[MRG+2] warn_on_dtype for DataFrames #10949

wdevazelhes · 2018-04-10T15:30:56Z

Reference Issues/PRs

What does this implement/fix? Explain your changes.

Pandas DataFrames can have different dtypes for each Series they contain. This PR fixes #10948 while displaying a message specific to this case of DataFrames with several dtypes. However this code just adds some "ifs" and the behaviour is maybe not what we would want. But if it is OK I will also add some tests.

The following examples shows the new behaviour of this PR:

Example 1 (the one in the issue):

from sklearn.utils.validation import check_array
import pandas as pd
df = pd.DataFrame([[1, 2, 3], [2, 3, 4]], dtype=object)
checked = check_array(df, warn_on_dtype=True)

Returns:

DataConversionWarning: Data with input dtype object were all converted to float64.
  warnings.warn(msg, DataConversionWarning)

Example 2: some dtypes are different than the one asked

from sklearn.utils.validation import check_array
import pandas as pd
df = pd.DataFrame([[1, 2, 3], [2, 3, 4]], dtype=object)
df[1] = df[1].astype(float)
df[2] = df[2].astype(int)
# df3 stays object
checked = check_array(df, warn_on_dtype=True) # asks for conversion to numerical type

Returns:

DataConversionWarning: Data with input dtype int64, float64, object were all converted to float64.
  warnings.warn(msg, DataConversionWarning)

Example 3: all dtypes are different than the one asked

from sklearn.utils.validation import check_array
import pandas as pd
df = pd.DataFrame([[1, 2, 3], [2, 3, 4]], dtype=object)
df[1] = df[1].astype(float)
checked = check_array(df, dtype=['int'], warn_on_dtype=True) # asks for conversion to int

Returns:

DataConversionWarning: Data with input dtype float64, object were all converted to int64.
  warnings.warn(msg, DataConversionWarning)

rth

Thanks for your PR! Overall this feature makes sense, I think. I haven't reviewed the code yet.

Please change the title to something meaningful (i.e. describe what this PR does). Also please add some unit tests that are skipped if pandas is not found (cf this example)

wdevazelhes · 2018-04-11T06:02:45Z

Will do, thanks! Should I also make some tests with MockDataFrame (like this example) ? (I should then add a dtypes attribute to MockDataFrame)

jnothman · 2018-04-11T07:25:25Z

you might be better off doing it with a real DataFrame, using importorskip to avoid the test where pandas is unavailable

wdevazelhes · 2018-04-16T16:11:16Z

Done, I also changed the title of the PR to MRG, since all tests pass

GaelVaroquaux · 2018-04-18T08:43:57Z

sklearn/utils/validation.py

+    # check if the object contains several dtypes (typically a pandas
+    # DataFrame), and store them.

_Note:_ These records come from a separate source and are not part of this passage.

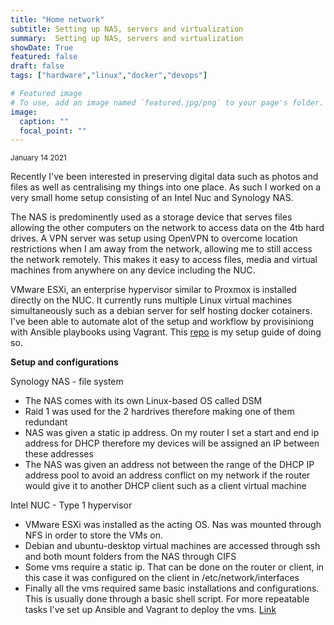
 ```yaml
---
title: "Home network"
subtitle: Setting up NAS, servers and virtualization
summary:  Setting up NAS, servers and virtualization
showDate: True
featured: false
draft: false
tags: ["hardware","linux","docker","devops"]

# Featured image
# To use, add an image named `featured.jpg/png` to your page's folder. 
image:
  caption: ""
  focal_point: ""
---
```

<sub>January 14 2021</sub>

Recently I've been interested in preserving digital data such as photos and files as well as centralising my things into one place. As such I worked on a very small home setup consisting of an Intel Nuc and Synology NAS. 

The NAS is predominently used as a storage device that serves files allowing the other computers on the network to access data on the 4tb hard drives. A VPN server was setup using OpenVPN to overcome location restrictions when I am away from the network, allowing me to still access the network remotely. This makes it easy to access files, media and virtual machines from anywhere on any device including the NUC. 

VMware ESXi, an enterprise hypervisor similar to Proxmox is installed directly on the NUC. It currently runs multiple Linux virtual machines simultaneously such as a debian server for self hosting docker cotainers. I've been able to automate alot of the setup and workflow by provisiniong with Ansible playbooks using Vagrant. This [repo](https://github.com/Hoang23/Vagrant-Ansible-Provisioning) is my setup guide of doing so. 

<b> Setup and configurations </b>

Synology NAS - file system
- The NAS comes with its own Linux-based OS called DSM
- Raid 1 was used for the 2 hardrives therefore making one of them redundant
- NAS was given a static ip address. On my router I set a start and end ip address for DHCP therefore my devices will be assigned an IP between these addresses
- The NAS was given an address not between the range of the DHCP IP address pool to avoid an address conflict on my network if the router would give it to another DHCP client such as a client virtual machine

Intel NUC - Type 1 hypervisor
- VMware ESXi was installed as the acting OS. Nas was mounted through NFS in order to store the VMs on. 
- Debian and ubuntu-desktop virtual machines are accessed through ssh and both mount folders from the NAS through CIFS
- Some vms require a static ip. That can be done on the router or client, in this case it was configured on the client in /etc/network/interfaces
- Finally all the vms required same basic installations and configurations. This is usually done through a basic shell script. For more repeatable tasks I've set up Ansible and Vagrant to deploy the vms. [Link](https://github.com/Hoang23/Vagrant-Ansible-Provisioning)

If not, store None.
+    dtypes_orig = None
+    if hasattr(array, "dtypes"):


Maybe we should be a bit more precise on the duck typing, to avoid to capture other objects that happen by chance to have a dtype attribute. For instance, we could test for "array" which, I believe is the method used by numpy to convert to a numpy array.

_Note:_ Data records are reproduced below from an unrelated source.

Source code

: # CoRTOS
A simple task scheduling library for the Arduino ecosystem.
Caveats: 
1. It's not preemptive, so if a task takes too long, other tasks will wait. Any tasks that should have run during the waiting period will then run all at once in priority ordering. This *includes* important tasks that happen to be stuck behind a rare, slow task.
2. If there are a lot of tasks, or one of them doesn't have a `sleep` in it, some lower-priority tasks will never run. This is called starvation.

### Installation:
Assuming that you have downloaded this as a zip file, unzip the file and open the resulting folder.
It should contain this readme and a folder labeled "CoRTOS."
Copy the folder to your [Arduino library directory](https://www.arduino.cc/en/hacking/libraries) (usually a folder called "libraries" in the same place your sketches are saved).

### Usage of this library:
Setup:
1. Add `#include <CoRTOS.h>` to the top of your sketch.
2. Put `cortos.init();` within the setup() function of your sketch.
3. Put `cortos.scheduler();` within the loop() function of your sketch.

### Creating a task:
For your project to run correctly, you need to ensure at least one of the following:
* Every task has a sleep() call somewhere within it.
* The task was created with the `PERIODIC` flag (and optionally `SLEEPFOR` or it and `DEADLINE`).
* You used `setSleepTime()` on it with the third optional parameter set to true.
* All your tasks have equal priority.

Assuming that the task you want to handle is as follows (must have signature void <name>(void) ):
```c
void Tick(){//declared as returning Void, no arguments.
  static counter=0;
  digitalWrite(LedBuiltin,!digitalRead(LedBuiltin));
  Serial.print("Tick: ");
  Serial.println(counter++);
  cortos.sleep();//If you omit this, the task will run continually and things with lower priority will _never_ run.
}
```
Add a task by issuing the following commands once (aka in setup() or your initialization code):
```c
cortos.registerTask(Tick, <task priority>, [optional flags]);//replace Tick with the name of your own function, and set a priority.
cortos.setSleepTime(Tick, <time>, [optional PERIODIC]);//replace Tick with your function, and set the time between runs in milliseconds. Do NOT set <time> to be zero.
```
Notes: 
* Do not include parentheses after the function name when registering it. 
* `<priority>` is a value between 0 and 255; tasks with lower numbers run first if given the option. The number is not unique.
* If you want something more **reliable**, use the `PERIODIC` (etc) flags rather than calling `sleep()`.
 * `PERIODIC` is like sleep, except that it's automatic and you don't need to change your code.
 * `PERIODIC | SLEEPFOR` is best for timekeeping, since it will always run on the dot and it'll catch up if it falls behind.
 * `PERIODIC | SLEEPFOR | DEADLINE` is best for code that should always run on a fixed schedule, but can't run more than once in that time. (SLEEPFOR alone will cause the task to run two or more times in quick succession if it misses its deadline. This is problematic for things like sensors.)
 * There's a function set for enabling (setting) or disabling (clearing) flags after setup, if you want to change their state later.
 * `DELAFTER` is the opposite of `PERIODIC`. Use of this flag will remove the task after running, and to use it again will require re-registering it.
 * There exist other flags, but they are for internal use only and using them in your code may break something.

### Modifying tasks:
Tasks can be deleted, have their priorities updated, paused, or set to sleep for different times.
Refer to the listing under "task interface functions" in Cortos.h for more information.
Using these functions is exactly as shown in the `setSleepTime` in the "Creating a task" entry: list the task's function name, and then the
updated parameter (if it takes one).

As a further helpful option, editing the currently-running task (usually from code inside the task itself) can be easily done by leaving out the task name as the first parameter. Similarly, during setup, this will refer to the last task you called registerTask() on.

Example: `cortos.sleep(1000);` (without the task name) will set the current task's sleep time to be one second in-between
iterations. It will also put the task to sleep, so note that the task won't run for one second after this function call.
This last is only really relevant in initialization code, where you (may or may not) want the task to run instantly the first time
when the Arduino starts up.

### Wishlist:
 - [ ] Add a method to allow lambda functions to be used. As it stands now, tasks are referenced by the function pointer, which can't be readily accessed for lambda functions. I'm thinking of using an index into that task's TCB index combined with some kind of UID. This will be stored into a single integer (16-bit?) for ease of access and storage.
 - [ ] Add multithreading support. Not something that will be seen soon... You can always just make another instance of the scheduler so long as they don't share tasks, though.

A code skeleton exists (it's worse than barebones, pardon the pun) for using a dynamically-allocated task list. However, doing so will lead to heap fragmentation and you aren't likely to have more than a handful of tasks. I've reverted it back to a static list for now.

Note that the attribute here is dtypes, not dtype.

Thanks, will do

GaelVaroquaux · 2018-04-18T08:46:46Z

sklearn/utils/validation.py

+        # some data must have been converted
+        msg = ("Data with input dtype %s were all converted to %s%s."
+               % (', '.join(map(str, set(dtypes_orig))), array.dtype, context))
+        warnings.warn(msg, DataConversionWarning)


Maybe add "stacklevel=2" here, or should we have 3?

Thanks, will do

GaelVaroquaux · 2018-04-18T08:49:06Z

+1 on merge once the small comments have been addressed.

GaelVaroquaux · 2018-04-18T14:21:30Z

Note that the attribute here is dtypes, not dtype.

Yes indeed. I was still thinking that we could do a stronger duck-typing.

wdevazelhes · 2018-05-25T09:45:28Z

Thanks for the review @GaelVaroquaux , I ll update the code according to your comments and resolve conflicts

# Conflicts: # sklearn/utils/validation.py

…mment))

jnothman · 2018-06-20T11:27:58Z

sklearn/utils/validation.py

+        # (for instance in a DataFrame that can contain several dtypes) then
+        # some data must have been converted
+        msg = ("Data with input dtype %s were all converted to %s%s."
+               % (', '.join(map(str, set(dtypes_orig))), array.dtype, context))


this does not have deterministic order.... which is probably fine. I would have preferred '%s' % sorted(dtypes_orig) but this will be alright.

jnothman · 2018-06-20T11:28:29Z

sklearn/utils/validation.py

+        # some data must have been converted
+        msg = ("Data with input dtype %s were all converted to %s%s."
+               % (', '.join(map(str, set(dtypes_orig))), array.dtype, context))
+        warnings.warn(msg, DataConversionWarning, stacklevel=2)


The other DataConversionWarning does not use stacklevel. Generally, I find stacklevel unhelpful. (The best way to get the stack info correct is to run again with an 'error' filter.)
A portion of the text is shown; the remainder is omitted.